(Data provided Opens)
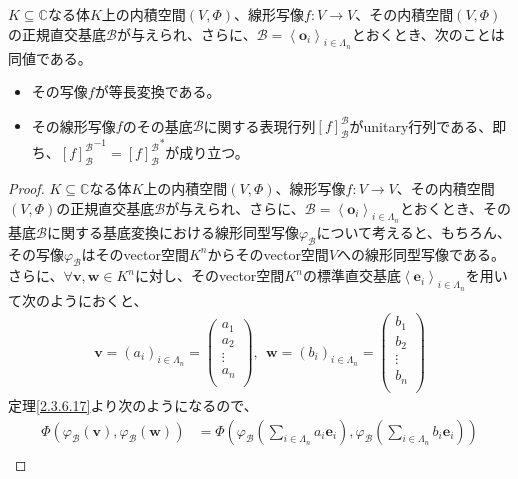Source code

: \documentclass[dvipdfmx]{jsarticle}
\begin{document}
\begin{thm}\label{2.3.8.2}
$K \subseteq \mathbb{C}$なる体$K$上の内積空間$(V,\varPhi)$、線形写像$f:V \rightarrow V$、その内積空間$(V,\varPhi)$の正規直交基底$\mathcal{B}$が与えられ、さらに、$\mathcal{B}=\left\langle \mathbf{o}_{i} \right\rangle_{i \in \varLambda_{n}}$とおくとき、次のことは同値である。
\begin{itemize}
\item
  その写像$f$が等長変換である。
\item
  その線形写像$f$のその基底$\mathcal{B}$に関する表現行列$[ f]_{\mathcal{B}}^{\mathcal{B}}$がunitary行列である、即ち、${[ f]_{\mathcal{B}}^{\mathcal{B}}}^{- 1} = {[ f]_{\mathcal{B}}^{\mathcal{B}}}^{*}$が成り立つ。
\end{itemize}
\end{thm}
\begin{proof}
$K \subseteq \mathbb{C}$なる体$K$上の内積空間$(V,\varPhi)$、線形写像$f:V \rightarrow V$、その内積空間$(V,\varPhi)$の正規直交基底$\mathcal{B}$が与えられ、さらに、$\mathcal{B}=\left\langle \mathbf{o}_{i} \right\rangle_{i \in \varLambda_{n}}$とおくとき、その基底$\mathcal{B}$に関する基底変換における線形同型写像$\varphi_{\mathcal{B}}$について考えると、もちろん、その写像$\varphi_{\mathcal{B}}$はそのvector空間$K^{n}$からそのvector空間$V$への線形同型写像である。さらに、$\forall\mathbf{v},\mathbf{w} \in K^{n}$に対し、そのvector空間$K^{n}$の標準直交基底$\left\langle \mathbf{e}_{i} \right\rangle_{i \in \varLambda_{n}}$を用いて次のようにおくと、
\begin{align*}
\mathbf{v} = \left( a_{i} \right)_{i \in \varLambda_{n}} = \begin{pmatrix}
a_{1} \\
a_{2} \\
 \vdots \\
a_{n} \\
\end{pmatrix},\ \ \mathbf{w} = \left( b_{i} \right)_{i \in \varLambda_{n}} = \begin{pmatrix}
b_{1} \\
b_{2} \\
 \vdots \\
b_{n} \\
\end{pmatrix}
\end{align*}
定理\ref{2.3.6.17}より次のようになるので、
\begin{align*}
\varPhi\left( \varphi_{\mathcal{B}}\left( \mathbf{v} \right),\varphi_{\mathcal{B}}\left( \mathbf{w} \right) \right) &= \varPhi\left( \varphi_{\mathcal{B}}\left( \sum_{i \in \varLambda_{n}} {a_{i}\mathbf{e}_{i}} \right),\varphi_{\mathcal{B}}\left( \sum_{i \in \varLambda_{n}} {b_{i}\mathbf{e}_{i}} \right) \right)\\

\end{align*}
\end{proof}
\end{document}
(Data provided Closes)
**Work to complete**
Copy every line of the data that carries the word "begin".

**Task result**
\begin{document}
\begin{thm}\label{2.3.8.2}
\begin{itemize}
\begin{proof}
\begin{align*}
\mathbf{v} = \left( a_{i} \right)_{i \in \varLambda_{n}} = \begin{pmatrix}
\end{pmatrix},\ \ \mathbf{w} = \left( b_{i} \right)_{i \in \varLambda_{n}} = \begin{pmatrix}
\begin{align*}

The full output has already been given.